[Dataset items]

┄┄┄┄┄┄┄┄┄┄

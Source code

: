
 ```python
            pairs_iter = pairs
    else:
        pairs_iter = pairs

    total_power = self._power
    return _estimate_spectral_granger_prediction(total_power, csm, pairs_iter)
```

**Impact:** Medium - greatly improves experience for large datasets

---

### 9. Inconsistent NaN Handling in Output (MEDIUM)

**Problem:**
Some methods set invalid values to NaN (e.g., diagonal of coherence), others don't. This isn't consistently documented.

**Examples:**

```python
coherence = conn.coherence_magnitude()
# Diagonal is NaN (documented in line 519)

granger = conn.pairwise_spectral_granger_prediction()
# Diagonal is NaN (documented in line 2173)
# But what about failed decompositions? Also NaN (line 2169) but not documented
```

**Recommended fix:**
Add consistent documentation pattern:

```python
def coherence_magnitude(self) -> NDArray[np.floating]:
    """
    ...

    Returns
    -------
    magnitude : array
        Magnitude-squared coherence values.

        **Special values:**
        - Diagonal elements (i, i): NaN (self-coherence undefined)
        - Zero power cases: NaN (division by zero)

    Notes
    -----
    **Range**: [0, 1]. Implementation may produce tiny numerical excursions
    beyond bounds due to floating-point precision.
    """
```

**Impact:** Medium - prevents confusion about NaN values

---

┄┄┄┄┄┄┄┄┄┄

» **EXERCISE BRIEF**
Only the last part of the entries above is needed: please copy the line with "about NaN values" and each line after it exactly.

» **OUTPUT OF THE EXERCISE**
**Impact:** Medium - prevents confusion about NaN values

---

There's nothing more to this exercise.